A Itália continua ditando o ritmo no circuito da ATP. Pouco após fechar uma grande vitória de virada contra o canadense Felix Auger-Aliassime, o jovem Flavio Cobolli deu um show de carisma na tradicional entrevista em quadra. Garantido pela primeira vez na carreira na semifinal de um Grand Slam, o atual 14º colocado do ranking mundial não escondeu o tamanho do alívio e da emoção:
“Tenho que começar com um ‘merci à tous’ (obrigado a todos, em francês) porque sempre começo assim e sou muito supersticioso. Esta é a minha quadra favorita, onde consigo jogar o meu melhor tênis.
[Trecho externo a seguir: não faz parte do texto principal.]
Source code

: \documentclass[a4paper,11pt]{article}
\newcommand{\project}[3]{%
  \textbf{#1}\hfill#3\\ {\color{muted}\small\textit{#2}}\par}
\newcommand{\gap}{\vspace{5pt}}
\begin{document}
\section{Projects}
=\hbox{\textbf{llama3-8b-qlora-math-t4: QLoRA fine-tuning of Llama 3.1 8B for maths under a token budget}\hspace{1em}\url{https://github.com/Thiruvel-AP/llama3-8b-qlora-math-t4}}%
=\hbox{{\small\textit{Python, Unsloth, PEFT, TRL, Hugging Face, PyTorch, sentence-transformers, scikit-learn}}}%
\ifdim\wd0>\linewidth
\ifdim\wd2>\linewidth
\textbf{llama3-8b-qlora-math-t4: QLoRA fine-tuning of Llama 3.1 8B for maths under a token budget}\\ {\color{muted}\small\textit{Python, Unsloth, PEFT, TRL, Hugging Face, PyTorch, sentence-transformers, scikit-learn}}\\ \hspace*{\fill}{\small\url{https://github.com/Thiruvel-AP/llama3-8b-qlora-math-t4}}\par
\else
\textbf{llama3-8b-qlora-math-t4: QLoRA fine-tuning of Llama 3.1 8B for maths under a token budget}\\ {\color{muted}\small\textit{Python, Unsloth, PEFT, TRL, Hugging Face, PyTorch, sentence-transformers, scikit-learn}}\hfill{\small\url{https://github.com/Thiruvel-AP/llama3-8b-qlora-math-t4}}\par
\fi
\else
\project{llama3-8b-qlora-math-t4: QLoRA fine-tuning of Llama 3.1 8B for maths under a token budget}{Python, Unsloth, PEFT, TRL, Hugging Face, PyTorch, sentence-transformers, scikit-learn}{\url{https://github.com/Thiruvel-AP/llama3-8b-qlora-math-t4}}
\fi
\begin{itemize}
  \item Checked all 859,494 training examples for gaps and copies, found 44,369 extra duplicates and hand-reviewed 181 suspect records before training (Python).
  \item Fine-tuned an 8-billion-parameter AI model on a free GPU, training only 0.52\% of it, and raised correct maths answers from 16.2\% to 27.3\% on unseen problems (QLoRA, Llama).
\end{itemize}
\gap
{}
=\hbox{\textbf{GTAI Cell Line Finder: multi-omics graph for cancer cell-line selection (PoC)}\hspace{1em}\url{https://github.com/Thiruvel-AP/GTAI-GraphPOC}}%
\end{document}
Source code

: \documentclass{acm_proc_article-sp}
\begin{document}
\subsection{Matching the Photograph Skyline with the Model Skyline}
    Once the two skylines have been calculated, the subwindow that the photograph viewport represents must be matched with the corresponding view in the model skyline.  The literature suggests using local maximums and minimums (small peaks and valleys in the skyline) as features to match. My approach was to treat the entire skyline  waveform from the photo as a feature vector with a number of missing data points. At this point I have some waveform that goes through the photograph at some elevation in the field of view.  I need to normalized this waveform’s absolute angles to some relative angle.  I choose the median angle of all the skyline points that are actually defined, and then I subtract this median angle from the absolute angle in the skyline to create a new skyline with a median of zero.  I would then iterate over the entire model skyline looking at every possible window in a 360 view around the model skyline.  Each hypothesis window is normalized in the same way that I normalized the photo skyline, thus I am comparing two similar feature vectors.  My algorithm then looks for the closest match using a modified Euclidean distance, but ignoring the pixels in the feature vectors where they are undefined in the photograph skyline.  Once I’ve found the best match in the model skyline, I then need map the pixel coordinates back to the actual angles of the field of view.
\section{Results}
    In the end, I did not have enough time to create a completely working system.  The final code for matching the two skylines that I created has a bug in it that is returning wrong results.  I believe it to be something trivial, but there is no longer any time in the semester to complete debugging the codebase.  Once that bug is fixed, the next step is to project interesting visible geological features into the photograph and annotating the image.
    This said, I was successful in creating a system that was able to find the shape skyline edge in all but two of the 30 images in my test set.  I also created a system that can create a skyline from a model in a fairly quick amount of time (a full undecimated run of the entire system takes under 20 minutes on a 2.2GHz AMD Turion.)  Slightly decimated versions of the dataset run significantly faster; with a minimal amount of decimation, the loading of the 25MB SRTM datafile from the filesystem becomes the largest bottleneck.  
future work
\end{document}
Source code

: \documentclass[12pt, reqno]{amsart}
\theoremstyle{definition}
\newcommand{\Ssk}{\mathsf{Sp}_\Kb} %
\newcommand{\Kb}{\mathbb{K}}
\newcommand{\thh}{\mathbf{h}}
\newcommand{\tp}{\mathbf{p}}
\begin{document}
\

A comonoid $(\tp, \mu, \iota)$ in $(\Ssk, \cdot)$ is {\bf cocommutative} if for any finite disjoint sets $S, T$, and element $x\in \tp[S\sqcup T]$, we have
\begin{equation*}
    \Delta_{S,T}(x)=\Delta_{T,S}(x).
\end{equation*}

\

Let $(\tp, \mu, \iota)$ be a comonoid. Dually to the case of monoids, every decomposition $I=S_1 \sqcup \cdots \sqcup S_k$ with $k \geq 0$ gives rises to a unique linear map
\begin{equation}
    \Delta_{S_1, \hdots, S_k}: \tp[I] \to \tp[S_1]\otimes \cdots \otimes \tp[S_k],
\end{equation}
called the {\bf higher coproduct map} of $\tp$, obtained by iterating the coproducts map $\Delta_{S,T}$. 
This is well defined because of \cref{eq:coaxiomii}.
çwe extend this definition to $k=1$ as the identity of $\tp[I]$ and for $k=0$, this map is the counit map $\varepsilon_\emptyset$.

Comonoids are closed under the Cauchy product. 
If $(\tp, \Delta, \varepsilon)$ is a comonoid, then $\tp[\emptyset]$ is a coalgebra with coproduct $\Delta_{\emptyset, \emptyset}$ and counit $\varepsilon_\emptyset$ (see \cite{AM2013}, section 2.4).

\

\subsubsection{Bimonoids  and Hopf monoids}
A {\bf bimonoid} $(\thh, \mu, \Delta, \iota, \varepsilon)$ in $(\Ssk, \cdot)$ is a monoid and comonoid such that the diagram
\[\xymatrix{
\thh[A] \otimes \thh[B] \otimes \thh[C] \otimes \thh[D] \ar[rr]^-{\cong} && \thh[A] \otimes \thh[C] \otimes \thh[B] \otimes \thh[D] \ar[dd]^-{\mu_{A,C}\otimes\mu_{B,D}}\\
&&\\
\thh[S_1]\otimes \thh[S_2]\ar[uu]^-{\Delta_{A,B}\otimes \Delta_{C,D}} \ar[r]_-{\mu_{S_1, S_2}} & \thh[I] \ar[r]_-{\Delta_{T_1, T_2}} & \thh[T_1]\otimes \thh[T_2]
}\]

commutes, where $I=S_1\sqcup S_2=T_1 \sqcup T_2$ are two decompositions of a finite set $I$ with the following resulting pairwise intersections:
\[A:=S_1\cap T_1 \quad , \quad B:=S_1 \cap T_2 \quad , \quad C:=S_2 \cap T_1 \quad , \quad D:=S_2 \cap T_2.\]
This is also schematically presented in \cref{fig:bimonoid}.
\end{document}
Tive a sensação de que esta era a oportunidade da minha vida.”
— Flavio Cobolli, celebrando a vaga no top 4 de Roland Garros.
Após dias de um calor sufocante em Paris — que inclusive causou o colapso físico e a queda precoce do número 1 do mundo, Jannik Sinner —, a quarta-feira (03/06) foi marcada por uma queda brusca de temperatura e fortes rajadas de vento no complexo de Roland Garros.
Enquanto a maioria dos tenistas corre para ajustar a tensão das cordas das raquetes para adaptar o controle ao frio, Cobolli revelou que sua obsessão por rituais falou mais alto. O italiano manteve exatamente a mesma configuração que usou nos dias de calor extremo.
“No tênis, cada dia é diferente e temos que aceitar todas as circunstâncias. Acho que consegui, e talvez isso tenha me ajudado a vencer”
— Flavio Cobolli, explicando que não mudou nada por pura superstição.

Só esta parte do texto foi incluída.